Il leggendario Vasco Rossi ha nuovamente infiammato lo stadio San Siro di Milano con il suo "Vasco Non Stop Live 2019", regalando al pubblico presente uno spettacolo indimenticabile. L'evento, che ha visto la partecipazione di centinaia di fan accorsi da tutta Italia, ha segnato un'altra tappa trionfale nella carriera del rocker di Zocca.
Sabato sera, lo stadio milanese è stato teatro di un vero e proprio bagno di folla, con 57.500 spettatori che hanno assistito a un concerto sold-out, testimoniando l'incredibile richiamo di Vasco Rossi.
Lo spettacolo è iniziato puntuale alle 20:45, con Vasco che è apparso sul gigantesco palco, avvolto da una nuvola di fumo e luci che ricordavano l'atmosfera di "Blade Runner". La prima traccia, "Qui si fa la storia", ha dato il via a oltre due ore e mezza di pura energia rock, un vero e proprio manifesto del tour.

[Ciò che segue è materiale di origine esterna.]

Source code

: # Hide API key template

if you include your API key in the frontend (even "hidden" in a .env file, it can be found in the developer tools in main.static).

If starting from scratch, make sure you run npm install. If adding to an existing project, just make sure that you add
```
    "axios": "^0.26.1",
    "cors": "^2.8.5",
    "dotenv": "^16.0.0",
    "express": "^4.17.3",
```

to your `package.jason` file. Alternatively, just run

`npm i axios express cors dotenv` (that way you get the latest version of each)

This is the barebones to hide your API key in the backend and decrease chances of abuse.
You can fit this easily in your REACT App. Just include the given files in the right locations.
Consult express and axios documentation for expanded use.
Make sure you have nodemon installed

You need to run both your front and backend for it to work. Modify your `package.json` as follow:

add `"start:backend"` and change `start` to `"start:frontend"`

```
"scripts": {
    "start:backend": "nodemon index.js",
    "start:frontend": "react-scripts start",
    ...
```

Il palco, imponente e tecnologico, si estendeva per tutta la lunghezza del prato, con una passerella centrale che si inoltrava nel pubblico. Una cascata di luci alta 30 metri e oltre 200 sorgenti laser creavano uno scenario mozzafiato, che faceva da sfondo alle 29 canzoni eseguite, un numero simbolico che richiama gli anni trascorsi dal suo primo concerto a San Siro.
La scaletta ha attraversato i grandi successi di Vasco, alternando brani energici e potenti a ballate intense. Da "Mi si escludeva", con un riferimento esplicito alle difficoltà del passato, a "Buoni o cattivi", passando per "La verità", "Quante volte", "Cosa succede in città" e "Cosa vuoi da me", ogni canzone ha fatto tremare i polsi del pubblico.
Momenti di grande intensità emotiva si sono vissuti con "Vivere o niente", dove Vasco ha urlato tutta la sua sofferenza, e "Fegato spappolato", sottolineata da immagini di fuoco sui maxischermi. La band, composta da musicisti di altissimo livello, ha accompagnato perfettamente il rocker, con interventi solisti che hanno esaltato la performance.

Tra i musicisti presenti sul palco, da segnalare la partecipazione di Andrea Torresani, il musicista cremonese che ha affiancato Vasco anche nel tour precedente, e il ritorno del mitico Claudio "Gallo" Golinelli, presente come guest-star al basso. La regia di Pepsy Romanoff ha sapientemente accompagnato le performance con una narrazione per immagini che non ha mai sovrastato la musica.
Il pubblico ha risposto con un'ondata di affetto e partecipazione, cantando a squarciagola, urlando cori e battendo le mani. I reggiseni volavano sul palco durante "Rewind", e la canzone "Vivere" è stata definita una vera e propria preghiera, con Vasco che si appoggiava all'asta del microfono come in raccoglimento.
"Siamo solo noi" ha visto apparire sullo schermo un'immagine di Vasco in versione "Quarto stato del rock", a guidare la sua gente. La performance di "Canzone" si è fusa con "Vita spericolata", eseguita quasi sussurrata, dopo l'impatto sonoro dei decibel pompati dalla band.
Prima di chiudere, Vasco ha dedicato un pensiero commosso al suo amico e chitarrista Massimo Riva, scomparso 20 anni prima, ricordandolo con un "Ciao Massimo, sei sempre con noi".
Il concerto si è concluso con l'immancabile "Albachiara", un momento in cui persino i venditori ambulanti si sono fermati per cantare insieme. Non c'è stato bisogno di un bis, poiché lo spettacolo era stato talmente completo da lasciare il pubblico senza parole.

La serata è stata un vero e proprio inno al rock, con musica, luci e suoni che hanno creato un'esperienza sensoriale completa. Vasco Rossi ha dimostrato ancora una volta di essere un'icona intramontabile, capace di conquistare e emozionare generazioni di fan.
Vasco Rossi - La Verità (VascoNonStopLive 019 – San Siro)
Tra gli ospiti presenti allo stadio, si sono notati volti noti come Valerio Mastandrea, Simona Ventura e Saturnino, a testimonianza dell'ampio seguito che Vasco Rossi riscuote.
Il concerto, durato due ore e mezza, ha lasciato un segno indelebile nel cuore di tutti i presenti, confermando San Siro come uno dei templi del rock italiano e Vasco Rossi come il suo indiscusso re.